Vibrant blooms, Annual Vinca (Catharanthus roseus)
One of my favorite summer annuals is vinca.
Stop by any nursery this time of year, and you will find flats full of their vibrant blooms, and there are many different colors available.
From purples and pinks to bright reds.
Vinca works excellent in containers or when planted in the ground. They prefer well-drained soil in a warm, sunny area.
This warm-season annual enjoys regular watering and does best with some fertilizer, but don’t overdo it. I usually apply a slow-release fertilizer when planting and follow up with monthly applications of a liquid fertilizer such as Miracle-Gro. If you want to go organic, then you can just use a mixture of good potting soil mixed with compost.
Now some of you may have had the experience of growing beautiful vinca one year and the next year; you have a terrible time with them. Shortly after planting you notice your vinca beginning to wilt, and no amount of water seems to help.
Has this happened to you?
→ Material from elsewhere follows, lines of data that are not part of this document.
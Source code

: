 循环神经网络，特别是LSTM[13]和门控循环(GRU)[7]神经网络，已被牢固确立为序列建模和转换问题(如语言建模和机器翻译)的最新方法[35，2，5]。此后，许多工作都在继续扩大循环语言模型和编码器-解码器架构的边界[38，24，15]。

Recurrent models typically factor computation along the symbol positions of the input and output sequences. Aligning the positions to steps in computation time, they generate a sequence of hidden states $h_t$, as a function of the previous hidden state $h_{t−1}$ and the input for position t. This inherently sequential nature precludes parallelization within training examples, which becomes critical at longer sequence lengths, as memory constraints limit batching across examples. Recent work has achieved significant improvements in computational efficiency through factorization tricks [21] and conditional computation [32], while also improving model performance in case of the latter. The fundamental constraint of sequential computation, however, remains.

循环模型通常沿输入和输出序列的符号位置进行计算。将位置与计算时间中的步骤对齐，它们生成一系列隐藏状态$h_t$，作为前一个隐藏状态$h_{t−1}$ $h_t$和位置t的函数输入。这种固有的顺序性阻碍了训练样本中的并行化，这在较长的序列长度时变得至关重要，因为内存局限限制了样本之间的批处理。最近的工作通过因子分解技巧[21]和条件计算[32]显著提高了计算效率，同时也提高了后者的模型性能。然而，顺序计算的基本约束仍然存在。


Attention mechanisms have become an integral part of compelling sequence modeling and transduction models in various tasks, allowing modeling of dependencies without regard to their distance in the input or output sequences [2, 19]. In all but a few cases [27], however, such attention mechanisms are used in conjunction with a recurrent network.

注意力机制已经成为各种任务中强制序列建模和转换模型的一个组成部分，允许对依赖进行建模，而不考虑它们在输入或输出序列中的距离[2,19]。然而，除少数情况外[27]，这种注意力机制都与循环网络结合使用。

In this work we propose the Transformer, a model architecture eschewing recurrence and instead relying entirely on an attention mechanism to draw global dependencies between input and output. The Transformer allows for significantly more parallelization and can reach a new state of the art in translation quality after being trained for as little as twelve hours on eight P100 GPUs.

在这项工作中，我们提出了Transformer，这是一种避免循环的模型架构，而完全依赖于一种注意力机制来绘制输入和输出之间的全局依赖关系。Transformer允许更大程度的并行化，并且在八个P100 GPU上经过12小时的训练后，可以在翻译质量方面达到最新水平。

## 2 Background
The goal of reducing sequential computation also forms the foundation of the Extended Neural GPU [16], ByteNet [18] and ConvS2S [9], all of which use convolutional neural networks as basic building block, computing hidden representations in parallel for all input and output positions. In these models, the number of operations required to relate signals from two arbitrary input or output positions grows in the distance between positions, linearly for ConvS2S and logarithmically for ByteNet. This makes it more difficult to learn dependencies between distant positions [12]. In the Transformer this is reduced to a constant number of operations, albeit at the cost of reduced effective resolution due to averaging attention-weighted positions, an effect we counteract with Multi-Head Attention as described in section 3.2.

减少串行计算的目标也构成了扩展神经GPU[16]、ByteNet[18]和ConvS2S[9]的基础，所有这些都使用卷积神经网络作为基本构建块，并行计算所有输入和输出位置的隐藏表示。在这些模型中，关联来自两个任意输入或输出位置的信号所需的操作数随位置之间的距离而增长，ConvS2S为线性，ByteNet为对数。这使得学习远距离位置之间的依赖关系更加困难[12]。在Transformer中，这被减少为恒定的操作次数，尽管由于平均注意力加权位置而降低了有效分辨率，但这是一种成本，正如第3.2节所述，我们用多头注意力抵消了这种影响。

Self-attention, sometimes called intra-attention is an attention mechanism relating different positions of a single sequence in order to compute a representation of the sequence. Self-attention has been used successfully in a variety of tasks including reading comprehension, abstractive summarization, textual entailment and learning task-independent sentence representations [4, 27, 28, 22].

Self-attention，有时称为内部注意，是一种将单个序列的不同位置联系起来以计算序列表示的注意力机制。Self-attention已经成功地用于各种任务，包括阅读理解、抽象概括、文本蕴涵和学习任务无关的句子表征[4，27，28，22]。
Extra water will not help because the vinca is suffering from a case of ‘Vinca Wilt’. This is not the scientific term, but for those of you who like long scientific names, your vinca is likely the victim of a Phytophthora fungus, which affects the roots, preventing them from absorbing water – hence the dried out look of the vinca.
This fungus lives in the soil and infects the roots, causing them to rot. It loves moist conditions, and so more water hastens the demise of vinca.
So, what can you do? The fungal spores can last for months or even years in the soil. You can usually rely on one good year of vinca growth, but then the spores start to multiply, and by the next year, they begin to affect your new plants.
I recommend using vinca for one year and then use something different the next three years. Of course, you can remove all the soil from your containers and sterilize the inside with a bleach water mixture and then add new soil, which can work for a few containers at home, but it is not cost-effective in a larger setting. For me, it is not worth it either, because there are so many other beautiful summer annuals that you can use.
I hope this solves any mystery surrounding vinca. They are beautiful and well worth growing – for a year at least.